Reflexiones inconexas de una tarde relajada

No voy a decir que sienta una plenitud inmensa, una extasiada felicidad. No, no es saludable exagerar, ni ante mí ni ante nadie. Simplemente estoy cómodamente sentado, con mis pies estirados tostándose al Sol y mi cabeza respirando un poco de sombra, en un perdido balcón de la gran ciudad. Y mientras interrumpo la lectura de la novela que supo ganarse mi atención hace unos minutos, respiro hondo, saboreo el aire que parece más limpio que el de unos metros más abajo, y pienso que por un breve lapso de tiempo estoy teniendo paz.

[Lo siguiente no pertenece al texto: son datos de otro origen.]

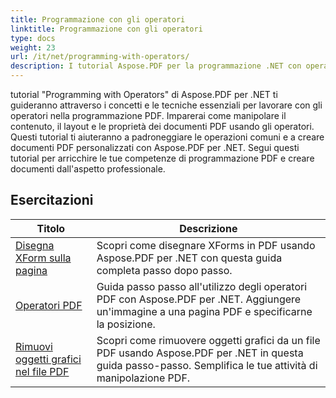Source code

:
 ```yaml
---
title: Programmazione con gli operatori
linktitle: Programmazione con gli operatori
type: docs
weight: 23
url: /it/net/programming-with-operators/
description: I tutorial Aspose.PDF per la programmazione .NET con operatori insegnano le tecniche essenziali per lavorare con gli operatori nella programmazione PDF.
---
```


tutorial "Programming with Operators" di Aspose.PDF per .NET ti guideranno attraverso i concetti e le tecniche essenziali per lavorare con gli operatori nella programmazione PDF. Imparerai come manipolare il contenuto, il layout e le proprietà dei documenti PDF usando gli operatori. Questi tutorial ti aiuteranno a padroneggiare le operazioni comuni e a creare documenti PDF personalizzati con Aspose.PDF per .NET. Segui questi tutorial per arricchire le tue competenze di programmazione PDF e creare documenti dall'aspetto professionale.

## Esercitazioni
| Titolo | Descrizione |
| --- | --- | 
| [Disegna XForm sulla pagina](./draw-xform-on-page/) | Scopri come disegnare XForms in PDF usando Aspose.PDF per .NET con questa guida completa passo dopo passo. |  
| [Operatori PDF](./pdf-operators/) | Guida passo passo all'utilizzo degli operatori PDF con Aspose.PDF per .NET. Aggiungere un'immagine a una pagina PDF e specificarne la posizione. |  
| [Rimuovi oggetti grafici nel file PDF](./remove-graphics-objects/) | Scopri come rimuovere oggetti grafici da un file PDF usando Aspose.PDF per .NET in questa guida passo-passo. Semplifica le tue attività di manipolazione PDF. |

En los balcones de enfrente, un pintor hace su trabajo con fervor, blanqueando los marcos de esa ventana mientras se codea con el abismo que marca ese octavo piso. La señora cuelga las húmedas ropas en aquella otra terraza, rodeada de macetas cuyas incipientes flores pronto tendrán mucho que decir a quien desee interpelarlas. Es que estamos a fines de Agosto, y particularmente hoy, la cercanía de la primavera es notable, claramente perceptible. Sin frío ni demasiado calor, con un Sol radiante sólo perturbado por aisladísimas nubes, que debieron haber nacido hace muy poco. Cierro los ojos ahora, y siento placer en la tranquilidad, mi cuerpo se siente a gusto. Me gustaría prolongar este momento… prolongarlo un largo rato, descansar, dormir unos minutos quizás… dejar de escribir, dejar de pensar…

Se oyen ruidos de autos y motos, frenadas desesperadas y aceleradas casi soberbias. También se oyen sierras eléctricas que corroen seguro algún pedazo de madera o de metal, un martillo incansable marcándole el ritmo a quien debería regirlo. Muchos otros ruidos también me llegan y me sacan de esa nada en que me estaba sumergiendo. Están construyendo un edifico a pocos metros, y se encargan de que todos nos enteremos. No los culpo por ello… siempre hay que construir en la monstruosa y misteriosa ciudad, y no son los obreros quienes lo deciden.

Por suerte para mis sentidos, también escucho el canto de algunos pájaros que todavía no encontraron un lugar mejor, más acorde a su esencia. Y si mi vista esta atenta también puedo verlos surcando el inmenso celeste, despreocupados o aterrados. Y así, entre inhalación y exhalación, entre relajado y meditativo, contemplo esta inconciliable mezcla de cemento y flores, motores y pájaros, gases contaminantes y aire fresco, de gran ciudad y naturaleza, donde ésta última pierde, triste y lentamente, cada vez más terreno.